Task description
From the first line of the entries down to the line with "<!-- ###### Operation Systems", write out every line exactly; that last line counts, but pictures do not.

START Source data

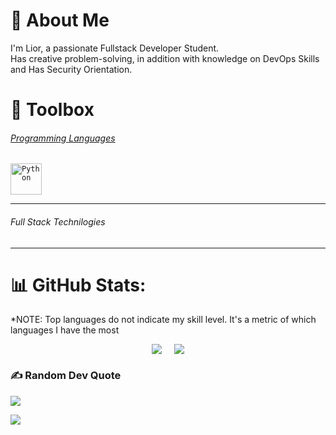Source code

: # 💫 About Me
I'm Lior, a passionate Fullstack Developer Student.
<br /> Has creative problem-solving, in addition with knowledge on DevOps Skills and Has Security Orientation.

# 🧰 Toolbox
###### <ins>Programming Languages</ins>
 <code><img src="https://raw.github.com/devicons/devicon/master/icons/python/python-original.svg" alt="Python" width="50" height="50"/> </code>

<!-- ###### Operation Systems
<code>![Ubuntu](https://img.shields.io/badge/Ubuntu-E95420?style=for-the-badge&logo=ubuntu&logoColor=white)</code>
![RedHat](https://img.shields.io/badge/Red%20Hat-EE0000?style=for-the-badge&logo=redhat&logoColor=white)
![CentOS](https://img.shields.io/badge/Cent%20OS-262577?style=for-the-badge&logo=CentOS&logoColor=white) -->

<!-- ###### Cloud Environment
![AWS](https://img.shields.io/badge/Amazon_AWS-FF9900?style=for-the-badge&logo=amazonaws&logoColor=white) -->

<!-- ###### Scrippting 
![Python](https://img.shields.io/badge/python-3670A0?style=for-the-badge&logo=python&logoColor=ffdd54)
![JSON](https://img.shields.io/badge/json-5E5C5C?style=for-the-badge&logo=json&logoColor=white) -->

<!-- ###### Terminal and Repository Management
![Git](https://img.shields.io/badge/GIT-E44C30?style=for-the-badge&logo=git&logoColor=white)
![GitHub](https://img.shields.io/badge/GitHub-100000?style=for-the-badge&logo=github&logoColor=white) -->

<!-- ###### Virtualization & Containers
![Docker](https://img.shields.io/badge/Docker-2CA5E0?style=for-the-badge&logo=docker&logoColor=white)
![Kubernetes](https://img.shields.io/badge/kubernetes-326ce5.svg?&style=for-the-badge&logo=kubernetes&logoColor=white) -->

<!-- ###### CI/CD Pipeline
![Kubernetes](https://img.shields.io/badge/Jenkins-D24939?style=for-the-badge&logo=Jenkins&logoColor=white) -->
---

###### Full Stack Technilogies
<hr />

# 📊 GitHub Stats:
*NOTE: Top languages do not indicate my skill level. It's a metric of which languages I have the most

<div align="center" style="display: flex; justify-content: center; gap: 20px; flex=wrap: wrap;">
    <a href="https://github.com/V1Su4L">
        <img src="https://github-readme-stats.vercel.app/api?username=V1Su4L&theme=dark&hide_border=true&include_all_commits=false&count_private=false">
    </a>
    <a href="https://github.com/V1Su4L">
        <img src="https://github-readme-stats.vercel.app/api/top-langs/?username=V1Su4L&theme=dark&hide_border=true&include_all_commits=false&count_private=false&layout=compact">
    </a>

</div>

### ✍️ Random Dev Quote
![](https://quotes-github-readme.vercel.app/api?type=horizontal&theme=radical)

[![](https://visitcount.itsvg.in/api?id=V1Su4L&icon=0&color=0)](https://visitcount.itsvg.in)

END Source data

Reply to the exercise
Source code

: # 💫 About Me
I'm Lior, a passionate Fullstack Developer Student.
<br /> Has creative problem-solving, in addition with knowledge on DevOps Skills and Has Security Orientation.

# 🧰 Toolbox
###### <ins>Programming Languages</ins>
 <code><img src="https://raw.github.com/devicons/devicon/master/icons/python/python-original.svg" alt="Python" width="50" height="50"/> </code>

<!-- ###### Operation Systems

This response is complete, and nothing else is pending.